One of the other propositions the Committee looked at was that the Commonwealth, through the Northern Territory and the Australian Capital Territory, should set an example to the States. It is not good enough for the Commonwealth to say that action should be taken by the States and not take action itself when it has the power to do so. We believe that if the Commonwealth acts clearly in demonstrating to the States what should be done and if it is willing to undertake certain things within its Territories, it is reasonable to ask the States, acting in a spirit of co-operation, to do something within their own boundaries.

I think it is worth mentioning also at this stage the details in relation to submissions the Committee had before it. The report of the Senate Standing Committee on Science, Technology and the Environment on land use policy has finally been brought down. We actually began the inquiry on 5 June 1981. Of course it is now 1985; so it has been a long, hard inquiry by the Committee. I must at this stage thank the members of the Committee-Senator Townley, who is the Acting Deputy President at the moment, Senator Jessop, who was the Deputy Chairman, Senator Mason, Senator Reynolds and Senator Foreman. I believe that the exacting work of the Committee, the dedication shown by the Committee members and the non-political way in which we looked at the issue before us allowed us to bring down a very firm, solid and reasonable report to which I believe the Government should respond.

That being said, I think one would have to acknowledge the work undertaken by the Secretary of the Committee and the other members of the Staff. I thank Robert King, who is the Secretary of the Committee, and Peter Roberts, who was the Secretary of the Committee during the Thirty-second Parliament. I thank also the former and present research officers, Derek Synnot, Lyn Willson, Max Lane and Judy Middlebrook, and the Committee's steno-secretaries, June Fallick and Ms Maureen Rockey. Our thanks go to all those people for the way in which they provided the Committee with services and allowed us to undertake the number of public hearings we undertook and to receive the amount of submissions we received during the course of the inquiry.

The Committee received in the vicinity of 240 written submissions. In addition, we received evidence on these matters at public hearings in Cairns, Townsville, Brisbane, Sydney, Melbourne, Adelaide, Perth, Alice Springs, Darwin, Hobart and Canberra. Over 3,400 pages of evidence were taken from the witnesses. Altogether the Committee heard evidence from 145 witnesses. These include technical experts, State Governments, Commonwealth departments, environmental organisations, farming and commercial organisations, legal experts and representatives of several other interests. As a result of these inquiries the Committee recommended in the report the establishment of a Standing Committee on Land Use by the Australian Environment Council. Other relevant ministerial councils, the National Conservation Strategy for Australia Task Force and the Australian Survey Office should be represented on this Standing Committee.

The Committee has suggested some areas of concern. I will not cover all the areas but I am sure other members of the Committee wish to elaborate on the Committee's report. These areas included the drafting of a national land use policy statement following the guidelines outlined in the report; the necessity of a land use co-ordinating council to give effect to a national land use policy; land use management issues; and the compilation of a manual and central registry of land use information, including an inventory of Commonwealth land.

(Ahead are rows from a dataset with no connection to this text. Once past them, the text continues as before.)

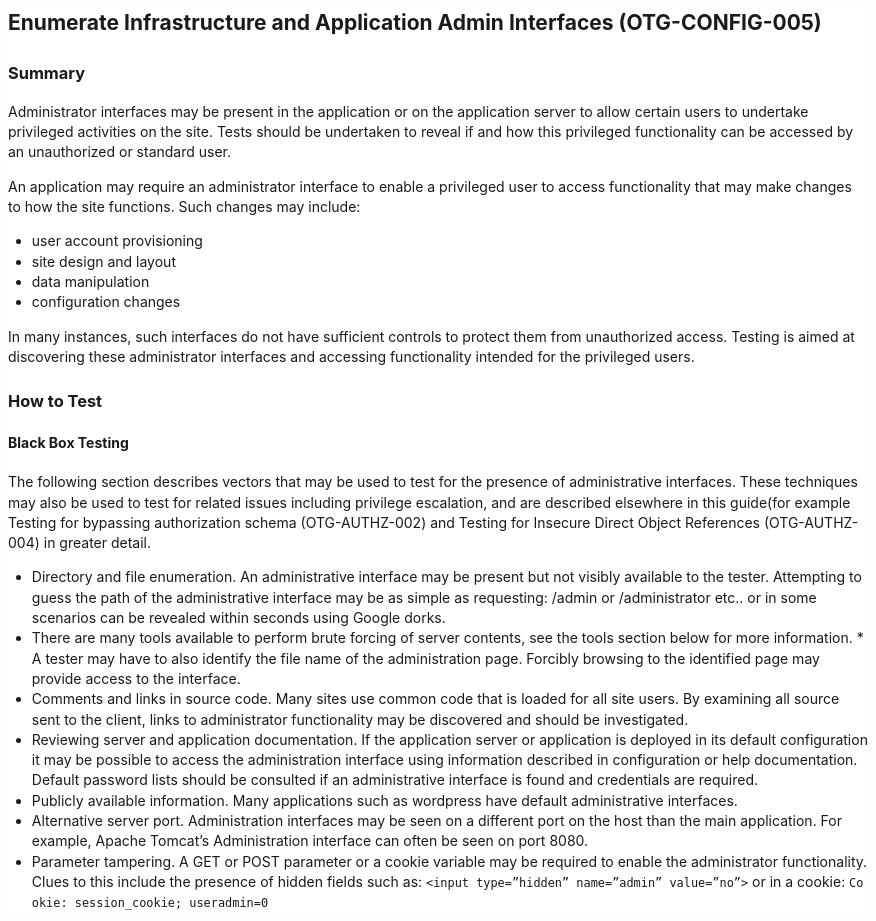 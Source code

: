 
## Enumerate Infrastructure and Application Admin Interfaces (OTG-CONFIG-005)

### Summary

Administrator interfaces may be present in the application or on the application server to allow certain users to undertake privileged activities on the site. Tests should be undertaken to reveal if and how this privileged functionality can be accessed by an unauthorized or
standard user.

An application may require an administrator interface to enable a privileged user to access functionality that may make changes to how the site functions. Such changes may include:

- user account provisioning
- site design and layout
- data manipulation
- configuration changes

In many instances, such interfaces do not have sufficient controls to protect them from unauthorized access. Testing is aimed at discovering these administrator interfaces and accessing functionality intended for the privileged users.

### How to Test

#### Black Box Testing

The following section describes vectors that may be used to test for the presence of administrative interfaces. These techniques may also be used to test for related issues including privilege escalation, and are described elsewhere in this guide(for example Testing for bypassing authorization schema (OTG-AUTHZ-002) and Testing for Insecure Direct Object References (OTG-AUTHZ-004) in greater detail.

- Directory and file enumeration. An administrative interface may be present but not visibly available to the tester. Attempting to guess the path of the administrative interface may be as simple as requesting: /admin or /administrator etc.. or in some scenarios can be revealed within seconds using Google dorks.
- There are many tools available to perform brute forcing of server contents, see the tools section below for more information. * A tester may have to also identify the file name of the administration page. Forcibly browsing to the identified page may provide access to the interface.
- Comments and links in source code. Many sites use common code that is loaded for all site users. By examining all source sent to the client, links to administrator functionality may be discovered and should be investigated.
- Reviewing server and application documentation. If the application server or application is deployed in its default configuration it may be possible to access the administration interface using information described in configuration or help documentation. Default password lists should be consulted if an administrative interface is found and credentials are required.
- Publicly available information. Many applications such as wordpress have default administrative interfaces.
- Alternative server port. Administration interfaces may be seen on a different port on the host than the main application. For example, Apache Tomcat’s Administration interface can often be seen on port 8080.
- Parameter tampering. A GET or POST parameter or a cookie variable may be required to enable the administrator functionality. Clues to this include the presence of hidden fields such as:
`<input type=”hidden” name=”admin” value=”no”>` or in a cookie: `Cookie: session_cookie; useradmin=0`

I think that last point is worth mentioning again. It seems that a lot of information in Australia is available to various departments, various State governments and the Commonwealth in relation to land use in Australia. But there also seems to be a scattered amount of information. There is no one central point where we can gather that information and very quickly make an assessment of land or land use. I think the Committee to be set up together with the government and a central information centre will go a long way to help develop the national land use policy in the future. I recommend the report to the Senate. We wait with a great deal of expectation for the Government to respond to the report.